(DATA begins)

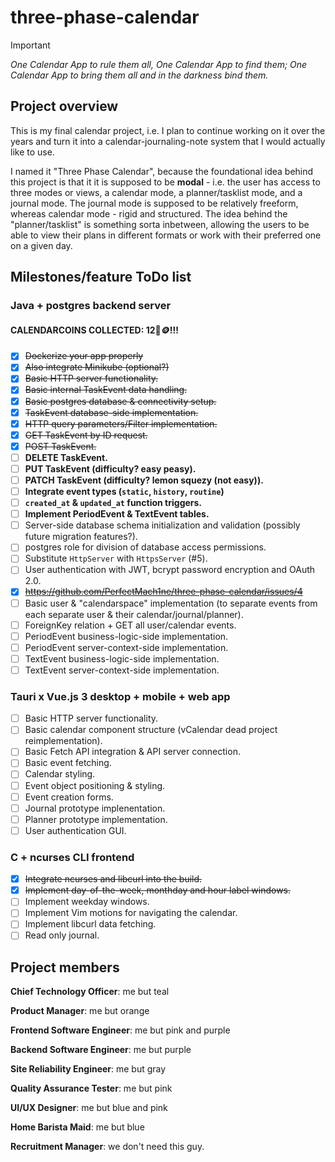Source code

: # three-phase-calendar

> [!IMPORTANT]
> *One Calendar App to rule them all, One Calendar App to find them; One Calendar App to bring them all and in the darkness bind them.*

## Project overview

This is my final calendar project, i.e. I plan to continue working on it over the years and turn it into a calendar-journaling-note system that I would actually like to use.

I named it "Three Phase Calendar", because the foundational idea behind this project is that it it is supposed to be **modal** - i.e. the user has access to three modes or views, a calendar mode, a planner/tasklist mode, and a journal mode. The journal mode is supposed to be relatively freeform, whereas calendar mode - rigid and structured. The idea behind the "planner/tasklist" is something sorta inbetween, allowing the users to be able to view their plans in different formats or work with their preferred one on a given day.

## Milestones/feature ToDo list

### Java + postgres backend server 

#### CALENDARCOINS COLLECTED: 12📅🪙!!!

- [x] ~~Dockerize your app properly~~
- [x] ~~Also integrate Minikube (optional?)~~
- [x] ~~Basic HTTP server functionality.~~
- [x] ~~Basic internal TaskEvent data handling.~~
- [x] ~~Basic postgres database & connectivity setup.~~
- [x] ~~TaskEvent database-side implementation.~~
- [x] ~~HTTP query parameters/Filter implementation.~~
- [x] ~~GET TaskEvent by ID request.~~
- [x] ~~POST TaskEvent.~~
- [ ] **DELETE TaskEvent.**
- [ ] **PUT TaskEvent (difficulty? easy peasy).**
- [ ] **PATCH TaskEvent (difficulty? lemon squezy (not easy)).**
- [ ] **Integrate event types (`static`, `history`, `routine`)**
- [ ] **`created_at` & `updated_at` function triggers.**
- [ ] **Implement PeriodEvent & TextEvent tables.**
- [ ] Server-side database schema initialization and validation (possibly future migration features?).
- [ ] postgres role for division of database access permissions. 
- [ ] Substitute `HttpServer` with `HttpsServer` (#5).
- [ ] User authentication with JWT, bcrypt password encryption and OAuth 2.0.
- [x] ~~https://github.com/PerfectMach1ne/three-phase-calendar/issues/4~~
- [ ] Basic user & "calendarspace" implementation (to separate events from each separate user & their calendar/journal/planner).
- [ ] ForeignKey relation + GET all user/calendar events.
- [ ] PeriodEvent business-logic-side implementation.
- [ ] PeriodEvent server-context-side implementation.
- [ ] TextEvent business-logic-side implementation.
- [ ] TextEvent server-context-side implementation.

### Tauri x Vue.js 3 desktop + mobile + web app

- [ ] Basic HTTP server functionality.
- [ ] Basic calendar component structure (vCalendar dead project reimplementation).
- [ ] Basic Fetch API integration & API server connection.
- [ ] Basic event fetching.
- [ ] Calendar styling.
- [ ] Event object positioning & styling.
- [ ] Event creation forms.
- [ ] Journal prototype implenentation.
- [ ] Planner prototype implementation.
- [ ] User authentication GUI.

### C + ncurses CLI frontend

- [x] ~~Integrate ncurses and libcurl into the build.~~
- [x] ~~Implement day-of-the-week, monthday and hour label windows.~~
- [ ] Implement weekday windows.
- [ ] Implement Vim motions for navigating the calendar.
- [ ] Implement libcurl data fetching.
- [ ] Read only journal.

## Project members

**Chief Technology Officer**: me but teal

**Product Manager**: me but orange

**Frontend Software Engineer**: me but pink and purple

**Backend Software Engineer**: me but purple

**Site Reliability Engineer**: me but gray

**Quality Assurance Tester**: me but pink

**UI/UX Designer**: me but blue and pink

**Home Barista Maid**: me but blue

**Recruitment Manager**: we don't need this guy.
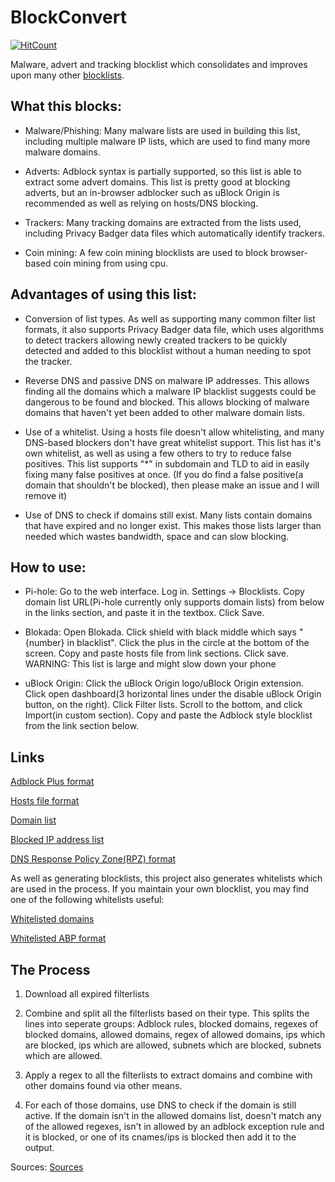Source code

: # BlockConvert

[![HitCount](http://hits.dwyl.io/mkb2091/blockconvert.svg)](http://hits.dwyl.io/mkb2091/blockconvert)

Malware, advert and tracking blocklist which consolidates and improves upon many other [blocklists](https://github.com/mkb2091/blockconvert/blob/master/filterlists.csv).


## What this blocks:
- Malware/Phishing: Many malware lists are used in building this list, including multiple malware IP lists, which are used to find many more malware domains.

- Adverts: Adblock syntax is partially supported, so this list is able to extract some advert domains. This list is pretty good at blocking adverts, but an in-browser adblocker such as uBlock Origin is recommended as well as relying on hosts/DNS blocking.

- Trackers: Many tracking domains are extracted from the lists used, including Privacy Badger data files which automatically identify trackers.

- Coin mining: A few coin mining blocklists are used to block browser-based coin mining from using cpu.

## Advantages of using this list:
- Conversion of list types. As well as supporting many common filter list formats, it also supports Privacy Badger data file, which uses algorithms to detect trackers allowing newly created trackers to be quickly detected and added to this blocklist without a human needing to spot the tracker.

- Reverse DNS and passive DNS on malware IP addresses. This allows finding all the domains which a malware IP blacklist suggests could be dangerous to be found and blocked. This allows blocking of malware domains that haven't yet been added to other malware domain lists.

- Use of a whitelist. Using a hosts file doesn't allow whitelisting, and many DNS-based blockers don't have great whitelist support. This list has it's own whitelist, as well as using a few others to try to reduce false positives. This list supports "*" in subdomain and TLD to aid in easily fixing many false positives at once. (If you do find a false positive(a domain that shouldn't be blocked), then please make an issue and I will remove it)

- Use of DNS to check if domains still exist. Many lists contain domains that have expired and no longer exist. This makes those lists larger than needed which wastes bandwidth, space and can slow blocking.

## How to use:
- Pi-hole: Go to the web interface. Log in. Settings -> Blocklists. Copy domain list URL(Pi-hole currently only supports domain lists) from below in the links section, and paste it in the textbox. Click Save.

- Blokada: Open Blokada. Click shield with black middle which says "{number} in blacklist". Click the plus in the circle at the bottom of the screen. Copy and paste hosts file from link sections. Click save. WARNING: This list is large and might slow down your phone

- uBlock Origin: Click the uBlock Origin logo/uBlock Origin extension. Click open dashboard(3 horizontal lines under the disable uBlock Origin button, on the right). Click Filter lists. Scroll to the bottom, and click Import(in custom section). Copy and paste the Adblock style blocklist from the link section below.

## Links

[Adblock Plus format](https://mkb2091.github.io/blockconvert/output/adblock.txt)

[Hosts file format](https://mkb2091.github.io/blockconvert/output/hosts.txt)

[Domain list](https://mkb2091.github.io/blockconvert/output/domains.txt)

[Blocked IP address list](https://mkb2091.github.io/blockconvert/output/ip_blocklist.txt)

[DNS Response Policy Zone(RPZ) format](https://mkb2091.github.io/blockconvert/output/domains.rpz)

As well as generating blocklists, this project also generates whitelists which are used in the process. If you maintain your own blocklist, you may find one of the following whitelists useful:

[Whitelisted domains](https://mkb2091.github.io/blockconvert/output/whitelist_domains.txt)

[Whitelisted ABP format](https://mkb2091.github.io/blockconvert/output/whitelist_adblock.txt)

## The Process

1. Download all expired filterlists

2. Combine and split all the filterlists based on their type. This splits the lines into seperate groups: Adblock rules, blocked domains, regexes of blocked domains, allowed domains, regex of allowed domains, ips which are blocked, ips which are allowed, subnets which are blocked, subnets which are allowed.

3. Apply a regex to all the filterlists to extract domains and combine with other domains found via other means.

4. For each of those domains, use DNS to check if the domain is still active. If the domain isn't in the allowed domains list, doesn't match any of the allowed regexes, isn't in allowed by an adblock exception rule and it is blocked, or one of its cnames/ips is blocked then add it to the output.

Sources: [Sources](https://github.com/mkb2091/blockconvert/blob/master/filterlists.csv)
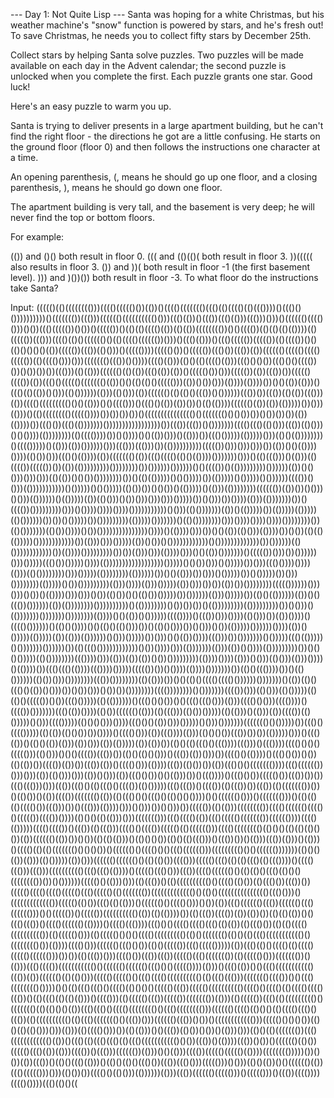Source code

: --- Day 1: Not Quite Lisp ---
Santa was hoping for a white Christmas, but his weather machine's "snow" function is powered by stars, and he's fresh out! To save Christmas, he needs you to collect fifty stars by December 25th.

Collect stars by helping Santa solve puzzles. Two puzzles will be made available on each day in the Advent calendar; the second puzzle is unlocked when you complete the first. Each puzzle grants one star. Good luck!

Here's an easy puzzle to warm you up.

Santa is trying to deliver presents in a large apartment building, but he can't find the right floor - the directions he got are a little confusing. He starts on the ground floor (floor 0) and then follows the instructions one character at a time.

An opening parenthesis, (, means he should go up one floor, and a closing parenthesis, ), means he should go down one floor.

The apartment building is very tall, and the basement is very deep; he will never find the top or bottom floors.

For example:

(()) and ()() both result in floor 0.
((( and (()(()( both result in floor 3.
))((((( also results in floor 3.
()) and ))( both result in floor -1 (the first basement level).
))) and )())()) both result in floor -3.
To what floor do the instructions take Santa?

Input:
((((()(()(((((((()))(((()((((()())(())()(((()((((((()((()(()(((()(()((())))()((()()())))))))))()((((((())((()))(((((()(((((((((()()))((()(())()((())((()(()))((()))()))()(((((()(((()()))()())((()((((())()())()((((())()(()(()(((()(())(()(())(((((((())()()(((())(()(()(()(())))(()((((())((()))(((()(()()(((((()()(()(((()(((((())()))()((()(()))()((()((((())((((())(()(((())()()(()()()()()(())((((())((())(()()))()((((())))((((()())()((((())((()())((())(())(((((()((((()(((()((((())(()(((()()))()))((((((()((())()())))(((()(()))(()()(()(((()(()))((()()()())((()()()(((())())()())())())((()))(()(()))(((((()(()(())((()(())(())()((((()())()))((((())(())((())())((((()(((())(())((()()((((()((((((()(())()()(()(()()((((()))(())()())()))(())))(())))())()()(())(()))()((()(()(())()()))(()())))))(()))(()()))(())(((((()(()(()()((())()())))))((())())((())(()(())((()))(())(((()((((((((()()()(()))()()(((()))()((()()(())(())())()(()(())))(((((()(())(())(()))))())()))(()))()(()(((((((()((((())))())())())())()((((((((((((((()()((((((()()()())())()())())())(())(())))())((()())((()(()))))))()))))))))))))))))())((())((())()()))))))(((()((()(()()))((())(()()))()()())))(())))))))(()(((())))())()())))()()(())()))()(()))())((()()))))(()))))()))(()()(())))))))()(((()))))()(()))(())())))))()))((()))((()))())(())))))))))((((())()))()))()))())(())()()(())))())))(()())()))((()()(())))(())((((((()(())((()(((()(()()(())))()))))))()))()(()((()))()(()))(()(((())((((())())(())(()))))))))())))))))())())))))())))))()()(((())()(()))))))))())))))(())()()()))()))()))(()(())()()())())))))))())()(()(()))))()()()))))())(()))))()()))))()())))))(((())()()))(()))))))))))()()))))()()()))))(()())())()()())()(()))))()(()))(())))))))(((((())(())())()()))()()))(())))))()(()))))(())(()()))()())()))()))()))()))))())()()))())())))(()))(()))))))())()(((())()))))))))()))()())))())))())))()))))))))))()()))(()()))))))(())()(()))))())(()))))(()))))(()())))))())())()()))))())()))))))))(()))))()))))))()(()())))))))()))())))())))())))())))))))())(()()))))))(()())())))()())()))))))))))))))())))()(())))()))())()()(())(()()))(())))())()())(()(()(()))))())))))))))))())(()))()))()))))(())()())()())))))))))))()()))))))))))))())())))))(()())))))))))))())(())))()))))))))())())(()))()))(())))()))()()(())()))))))()((((())()))())())))))()))()))))((()())()))))())))(())))))))))))))))))()))))()()())()))()()))))())()))((()())))())))(()))(()())))))))()))()))))(())))))))(())))))())()()(()))())()))()()))))())()()))))())()))())))))))(()))))()())()))))))))(()))())))(()))()))))(())()))())())(())())())))))))((((())))))()))()))()())()(())))()))()))()())(()())()()(()())()))))())())))))(()))()))))())(()()(())))))(())()()((())())))))(())(())))))))())))))))))()(())))))))()())())())()(()))))))))(()))))))))())()()))()(()))))))()))))))())))))))(())))()()(())()())))))(((())))()((())()))())))(()()))())(())())))()(((()())))))()(()()())))()()(()()(()()))())()(()()()))())()()))()())(()))))())))))())))(())()()))))(()))))(())(()))(())))))()()))()))))())()))()()(())())))((()))())()))))))()()))))((()(()))))()()))))))())))))())(()((()())))))))))))()())())))()))(()))))))(()))(())()())))(()))))))))())()()()()))))(()())))))))((())))()))(()))(())(())()())()))))))))(())))())))(()))()()))(()()))(()))())))()(())))())((()((()(())))((())))()))))((((())())()())))(())))()))))))())(()()((())))())()(()())))))(()())()))())))))))((())())))))))(()(()))())()()(()()(((()(((()())))))()))))))()(())(()()((()()(())()()))())()())()))()())())())))))))(((())))))))()()))))))(((())()))(()()))(()()))))(()(()()((((())()())((()()))))(()(())))))()((()()()())()()((()((()()))(()))(((()()()))(((())))()(((())()))))))((()(())())))(()())(((((()(()))(()((()))(()())()))))(()(()))()(()))(())(((())(()()))))()()))(((()))))(()()()()))())))((()()()(())()))()))))()()))()))))))((((((()()()))))())((()()(((()))))(()(())(()()())())())))()(((()()))(())((())))(()))(()()()())((())())())(()))))()))()((()(())()(()()(())(()))(())()))(())(()))))(())(())())(()()(()((()()((())))((()))()((())))(((()()()()((((()))(()()))()()()(((())((())())(()()(()()()))()((())(())()))())(((()()(())))()((()()())()())(()(())())(((())(())())((())(())()(((()()))(())))((())(()())())(())((()()()((((((())))((()(((((())()))()))(())(()()))()))(())()()))(())((()()())()()(()))())()((())))()((()()())((((()())((())())())((()((()))()))((())((()()(()((()()(((())(()()))))((()((())()(((())(()((())())((())(()((((((())())()(()())()(())(((())((((((()(())(()((()()()((()()(()()()())))()()(((((()()))()((((((()))()(()(()(()(((()())((()))())()((()))(())))()))()()))())()()))())((((())(()(()))(((((((())(((()(((((()(((()()((((())(((())())))(()()()(()(()))()))((((((()))((()(((()(())((()((((()((((((())(((((())))(((()(()))))(((()(((())()((())(()((()))(((()()(((())((((()(()(((((()))(((()(((((((()(()()()(()(()(()()())(())(((((()(())())()())(()(()(()))()(()()()())(()()(()((()))()((())())()(()))((())(()))()(()))()(((()(()(()((((((()()()()())()(((((()()(((()()()((()(((((()))((((((((()()()(((((()))))))(()()()(())(()))(()()))))(())()))(((((()(((((()()(()(()())(((()))((((()((()(()(()((()(()((())))()(((()((()))((()))(((((((((()((()((()(())))()((((()((()()))((())(((()(((((()()(()(()()((()(()()()(((((((())())()())))))((((()()(()))()))(()((())()(()(((((((((()()(((()(()())(()((()())((())())((((()(((()(((()((((()((()((((()(()((((((())((((((((((((()()(()()((((((((((((((()((()()))()((((((((((((())((((()(()())((()(()(()))()(((((()()(((()()))()())(())((()(((((()((())(((((()((()(((((()))()()((((())()((((())(((((((((()(())(()(())))())(()((())(((())(())(())())(()(()(())()()((()((())()(((()(((((()(())))()(((()((())))((()()()(((()(((()((()(()(())(()((()())(()(()(((()(((((((((())(()((((()()))(()((((()()()()(((()((((((((()(()()((((((()(()()(()((()((((((((((()()(((((((()())(())))(((()()))(((((()((()()())(()()((((())((()((((()))))(())((()(()()(((()(()(((()((((()(((((()))())())(()((())()))(((()())((())((())((((()((()((((((())(()((((()()))((((((())()(()))((()(((())((((((((((()()(((((()(((((()((()()()((((())))(()))()((()(())()()((()((((((((((()((())(())(((((()(()(()()))((((()((((()()((()(((()(((((((((()(()((()((()))((((((()(((())()()((()(((((((()())))()()(()((()((()()(((()(()()()()((((()((())((((()(((((((((()(((()()(((()(()(((()(((()((())()(()((()(()(()(()))()(((()))(()((((()((())((((())((((((())(()))(()((((())((()(()((((((((()()((((((()(()(()()()(())((()((()()(((()(((((((()()((()(((((((()))(((((()(((()(()()()(()(((()((()()((())(()(((((((((()(()((()((((((()()((())()))(((((()((())()())()(((((((((((()))((((()()()()())(()()(()(()()))()))(()))(()(((()()))())(()(()))()()((())(()())()())()(()))()))(()()(()((((((())((()(((((((((((()(())()((()(()((()((()(()((()((((((((((()()())((())()(())))((())()())()(((((()(()())((((()((()(())(()))(((())()((()))(((((())(()))()()(()))(((())((((()((((()(())))(((((((()))))())()())(())((())()(()()((()(()))()(()()(()()((()())((())((()()))((((()))()()))(()()(())()()(((((()(())((()((((()))()))(()())())(((()()(()()))(())))))(()))((())(((((()((((()))()((((()))()((())(((())))(((()())))((()(()()((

(DATA ends)

Copy, word for word, the entries above from the first line to the line that holds "This is my final". Drop the pictures.

Source code

: # three-phase-calendar

> [!IMPORTANT]
> *One Calendar App to rule them all, One Calendar App to find them; One Calendar App to bring them all and in the darkness bind them.*

## Project overview

This is my final calendar project, i.e. I plan to continue working on it over the years and turn it into a calendar-journaling-note system that I would actually like to use.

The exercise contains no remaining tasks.